The main goal of the CLEVER Project is to gather evidence on Italian argument structure from three different source of knowledge that are typically used in distinct linguistics subfields: human acceptability judgments, behavioral data, distributional representations.
The main outcome of the project will consist of two types of resources that will be made publicy available:
- a wide-coverage dataset of sentences covering a series of linguistic phenomena concerning the verb argument structure of Italian verbs, annotated with human judgments and behavioral data;
- neural language models for Italian trained on a cognitively plausible corpus, which will be used to develop and test novel applications for the Italian language and as a source of evidence for investigating the property of the argument structure of Italian verbs.
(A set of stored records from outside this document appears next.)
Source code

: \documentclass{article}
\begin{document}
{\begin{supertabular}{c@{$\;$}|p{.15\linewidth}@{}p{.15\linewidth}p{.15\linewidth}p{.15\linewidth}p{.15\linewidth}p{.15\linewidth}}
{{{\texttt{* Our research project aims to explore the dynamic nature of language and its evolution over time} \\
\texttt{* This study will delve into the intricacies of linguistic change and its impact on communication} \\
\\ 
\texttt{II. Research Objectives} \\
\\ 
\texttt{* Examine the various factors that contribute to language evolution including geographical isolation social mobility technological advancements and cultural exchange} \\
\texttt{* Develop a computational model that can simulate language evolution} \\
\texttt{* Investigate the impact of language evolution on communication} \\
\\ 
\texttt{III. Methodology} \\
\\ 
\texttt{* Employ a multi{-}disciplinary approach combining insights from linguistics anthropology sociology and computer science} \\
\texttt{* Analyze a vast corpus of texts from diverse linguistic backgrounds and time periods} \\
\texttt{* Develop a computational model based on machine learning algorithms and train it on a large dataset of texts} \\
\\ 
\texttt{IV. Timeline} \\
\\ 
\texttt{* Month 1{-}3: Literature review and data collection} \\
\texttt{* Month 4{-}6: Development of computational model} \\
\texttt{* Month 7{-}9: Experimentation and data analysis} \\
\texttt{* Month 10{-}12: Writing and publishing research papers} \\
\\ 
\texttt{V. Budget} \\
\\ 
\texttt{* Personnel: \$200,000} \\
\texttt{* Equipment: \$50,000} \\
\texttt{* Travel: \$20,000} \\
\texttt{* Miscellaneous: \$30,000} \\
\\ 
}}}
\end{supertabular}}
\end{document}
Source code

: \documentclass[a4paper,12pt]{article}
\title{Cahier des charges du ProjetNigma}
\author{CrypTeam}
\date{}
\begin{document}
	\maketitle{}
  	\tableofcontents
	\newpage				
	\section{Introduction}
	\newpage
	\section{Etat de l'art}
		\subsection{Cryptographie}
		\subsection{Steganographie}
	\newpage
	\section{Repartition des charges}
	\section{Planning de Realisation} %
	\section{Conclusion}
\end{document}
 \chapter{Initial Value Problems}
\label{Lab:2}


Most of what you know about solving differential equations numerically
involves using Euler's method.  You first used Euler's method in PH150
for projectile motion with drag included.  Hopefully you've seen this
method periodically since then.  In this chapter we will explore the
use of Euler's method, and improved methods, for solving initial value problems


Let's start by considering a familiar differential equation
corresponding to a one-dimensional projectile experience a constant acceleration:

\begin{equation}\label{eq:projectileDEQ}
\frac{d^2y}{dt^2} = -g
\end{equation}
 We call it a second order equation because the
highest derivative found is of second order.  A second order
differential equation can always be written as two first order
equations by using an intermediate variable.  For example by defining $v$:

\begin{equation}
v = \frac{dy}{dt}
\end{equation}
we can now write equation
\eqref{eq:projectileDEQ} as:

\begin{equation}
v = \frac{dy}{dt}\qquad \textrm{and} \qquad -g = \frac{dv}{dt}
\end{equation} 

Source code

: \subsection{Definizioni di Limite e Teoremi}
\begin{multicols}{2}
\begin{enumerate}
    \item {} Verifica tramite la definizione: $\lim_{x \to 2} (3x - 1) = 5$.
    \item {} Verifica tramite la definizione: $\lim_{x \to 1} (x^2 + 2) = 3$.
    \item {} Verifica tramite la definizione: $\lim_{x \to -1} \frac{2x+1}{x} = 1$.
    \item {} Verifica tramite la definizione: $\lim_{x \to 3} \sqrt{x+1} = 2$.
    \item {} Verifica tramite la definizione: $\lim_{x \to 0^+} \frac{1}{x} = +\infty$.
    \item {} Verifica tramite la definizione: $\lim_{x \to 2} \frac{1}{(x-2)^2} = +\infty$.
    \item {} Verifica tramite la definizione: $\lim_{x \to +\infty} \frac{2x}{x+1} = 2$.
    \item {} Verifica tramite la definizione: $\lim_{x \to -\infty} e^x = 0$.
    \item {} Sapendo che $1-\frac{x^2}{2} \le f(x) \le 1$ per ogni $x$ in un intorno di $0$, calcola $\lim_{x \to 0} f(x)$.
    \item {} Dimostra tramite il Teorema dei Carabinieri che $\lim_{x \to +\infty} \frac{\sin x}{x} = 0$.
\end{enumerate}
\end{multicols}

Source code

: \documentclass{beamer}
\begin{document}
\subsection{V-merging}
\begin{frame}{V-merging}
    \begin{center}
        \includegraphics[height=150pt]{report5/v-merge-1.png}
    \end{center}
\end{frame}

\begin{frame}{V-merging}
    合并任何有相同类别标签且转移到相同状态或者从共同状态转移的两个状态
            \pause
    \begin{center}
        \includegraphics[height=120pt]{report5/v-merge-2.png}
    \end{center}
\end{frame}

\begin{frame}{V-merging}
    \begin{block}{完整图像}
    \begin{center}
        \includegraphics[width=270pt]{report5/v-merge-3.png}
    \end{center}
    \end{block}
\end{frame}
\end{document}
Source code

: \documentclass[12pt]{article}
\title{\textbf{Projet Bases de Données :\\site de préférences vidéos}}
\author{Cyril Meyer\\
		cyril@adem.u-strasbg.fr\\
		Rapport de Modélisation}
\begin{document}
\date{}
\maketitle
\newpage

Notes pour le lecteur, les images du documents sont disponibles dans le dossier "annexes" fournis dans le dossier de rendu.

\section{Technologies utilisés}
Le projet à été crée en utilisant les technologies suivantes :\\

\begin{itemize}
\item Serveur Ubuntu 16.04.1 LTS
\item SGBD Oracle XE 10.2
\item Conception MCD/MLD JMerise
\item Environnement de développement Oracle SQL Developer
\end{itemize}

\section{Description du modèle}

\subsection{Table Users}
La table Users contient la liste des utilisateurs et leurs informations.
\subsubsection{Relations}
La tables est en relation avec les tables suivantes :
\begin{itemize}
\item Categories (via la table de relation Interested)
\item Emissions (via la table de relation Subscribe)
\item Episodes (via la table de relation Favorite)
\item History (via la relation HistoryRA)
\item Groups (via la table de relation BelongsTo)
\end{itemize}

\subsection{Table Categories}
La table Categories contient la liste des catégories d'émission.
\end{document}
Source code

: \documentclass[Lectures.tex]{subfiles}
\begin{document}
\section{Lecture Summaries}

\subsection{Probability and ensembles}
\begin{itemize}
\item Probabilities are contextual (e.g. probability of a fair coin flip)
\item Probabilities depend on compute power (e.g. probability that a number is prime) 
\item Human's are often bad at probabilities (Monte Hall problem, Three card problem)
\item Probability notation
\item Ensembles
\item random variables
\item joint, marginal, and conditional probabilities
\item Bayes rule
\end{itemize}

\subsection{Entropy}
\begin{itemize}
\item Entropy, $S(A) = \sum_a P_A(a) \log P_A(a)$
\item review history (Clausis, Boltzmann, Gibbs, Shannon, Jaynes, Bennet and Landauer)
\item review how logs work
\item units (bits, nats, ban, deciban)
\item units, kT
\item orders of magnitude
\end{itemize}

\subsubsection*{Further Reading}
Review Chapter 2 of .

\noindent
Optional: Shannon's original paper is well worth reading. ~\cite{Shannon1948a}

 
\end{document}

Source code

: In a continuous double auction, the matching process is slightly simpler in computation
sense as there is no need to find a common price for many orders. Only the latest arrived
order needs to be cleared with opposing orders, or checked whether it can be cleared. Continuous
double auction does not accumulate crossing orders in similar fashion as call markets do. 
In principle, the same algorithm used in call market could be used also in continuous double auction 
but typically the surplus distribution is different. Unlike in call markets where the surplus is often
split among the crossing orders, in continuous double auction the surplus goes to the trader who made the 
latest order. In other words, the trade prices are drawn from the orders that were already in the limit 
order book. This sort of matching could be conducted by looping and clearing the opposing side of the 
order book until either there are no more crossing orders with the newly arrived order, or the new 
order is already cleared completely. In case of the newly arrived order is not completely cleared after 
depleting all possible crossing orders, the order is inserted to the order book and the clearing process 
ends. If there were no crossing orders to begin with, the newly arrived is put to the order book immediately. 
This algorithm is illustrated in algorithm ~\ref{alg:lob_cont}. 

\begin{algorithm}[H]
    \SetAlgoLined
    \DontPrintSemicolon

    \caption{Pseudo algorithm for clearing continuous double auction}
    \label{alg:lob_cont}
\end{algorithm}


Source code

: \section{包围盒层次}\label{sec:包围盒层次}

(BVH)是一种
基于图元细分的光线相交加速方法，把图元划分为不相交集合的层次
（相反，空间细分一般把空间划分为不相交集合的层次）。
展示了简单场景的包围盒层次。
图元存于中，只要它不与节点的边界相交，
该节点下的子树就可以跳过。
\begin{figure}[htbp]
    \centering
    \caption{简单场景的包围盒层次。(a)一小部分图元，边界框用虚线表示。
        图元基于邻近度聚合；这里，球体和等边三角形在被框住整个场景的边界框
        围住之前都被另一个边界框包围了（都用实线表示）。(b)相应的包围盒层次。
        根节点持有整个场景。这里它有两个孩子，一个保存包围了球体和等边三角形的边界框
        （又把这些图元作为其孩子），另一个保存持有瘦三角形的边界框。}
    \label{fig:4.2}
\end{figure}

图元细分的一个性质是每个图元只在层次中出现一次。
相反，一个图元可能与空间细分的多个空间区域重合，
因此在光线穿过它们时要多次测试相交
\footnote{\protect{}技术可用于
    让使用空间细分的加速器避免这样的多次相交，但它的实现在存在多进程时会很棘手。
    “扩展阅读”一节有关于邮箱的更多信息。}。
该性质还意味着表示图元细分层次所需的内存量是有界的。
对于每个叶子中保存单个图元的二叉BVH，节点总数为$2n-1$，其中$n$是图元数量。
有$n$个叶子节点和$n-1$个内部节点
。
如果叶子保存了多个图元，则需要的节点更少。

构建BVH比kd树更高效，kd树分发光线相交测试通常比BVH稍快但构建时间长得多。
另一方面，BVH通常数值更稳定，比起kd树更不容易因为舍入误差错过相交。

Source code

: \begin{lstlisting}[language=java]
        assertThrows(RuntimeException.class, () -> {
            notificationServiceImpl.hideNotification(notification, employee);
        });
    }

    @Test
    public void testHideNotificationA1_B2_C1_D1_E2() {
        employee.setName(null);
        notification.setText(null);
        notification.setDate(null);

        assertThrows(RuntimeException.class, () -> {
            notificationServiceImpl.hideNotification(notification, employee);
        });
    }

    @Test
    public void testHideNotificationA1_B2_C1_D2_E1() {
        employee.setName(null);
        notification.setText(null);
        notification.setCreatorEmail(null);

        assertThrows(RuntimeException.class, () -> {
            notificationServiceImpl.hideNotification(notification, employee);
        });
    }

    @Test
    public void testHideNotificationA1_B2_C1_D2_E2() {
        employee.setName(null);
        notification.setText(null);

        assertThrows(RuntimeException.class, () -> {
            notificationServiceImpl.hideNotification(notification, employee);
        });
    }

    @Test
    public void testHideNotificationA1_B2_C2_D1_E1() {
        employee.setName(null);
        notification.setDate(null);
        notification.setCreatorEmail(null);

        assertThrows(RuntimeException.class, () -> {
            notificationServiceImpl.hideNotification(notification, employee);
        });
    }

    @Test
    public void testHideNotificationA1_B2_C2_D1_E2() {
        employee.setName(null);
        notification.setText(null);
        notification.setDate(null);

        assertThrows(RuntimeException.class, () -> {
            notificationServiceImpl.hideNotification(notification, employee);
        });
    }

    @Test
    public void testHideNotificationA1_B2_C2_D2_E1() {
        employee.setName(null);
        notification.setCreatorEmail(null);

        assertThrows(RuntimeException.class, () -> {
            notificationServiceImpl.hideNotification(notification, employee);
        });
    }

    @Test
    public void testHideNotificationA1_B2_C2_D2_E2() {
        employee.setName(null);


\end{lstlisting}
CLEVER includes two RUs, with long-standing mutual collaborations: Università di Pisa (UPI) Università Ca’ Foscari Venezia (UVE)
The project consists of five work packages (WP) arranged into several activities.
WP1. Corpus, linguistic analyses and dataset specification
WP2. Training of the Neural Language Model
WP3. Creation of the Linguistic Dataset
WP4. Computational modeling and linguistic analysis
WP5. Project Management
Trained models can be found at: https://huggingface.co/colinglab
Capone L, A Suozzi, GE Lebani, A Lenci (2024), CliC-it 2024, CEUR WORKSHOP PROCEEDINGS. BaBIEs: A Benchmark for the Linguistic Evaluation of Italian Baby Language Models.
Capone L, A Bondielli, A Lenci (2024), The 2nd BabyLM Challenge at the 28th CoNLL. ConcreteGPT: A Baby GPT-2 Based on Lexical Concreteness and Curriculum Learning.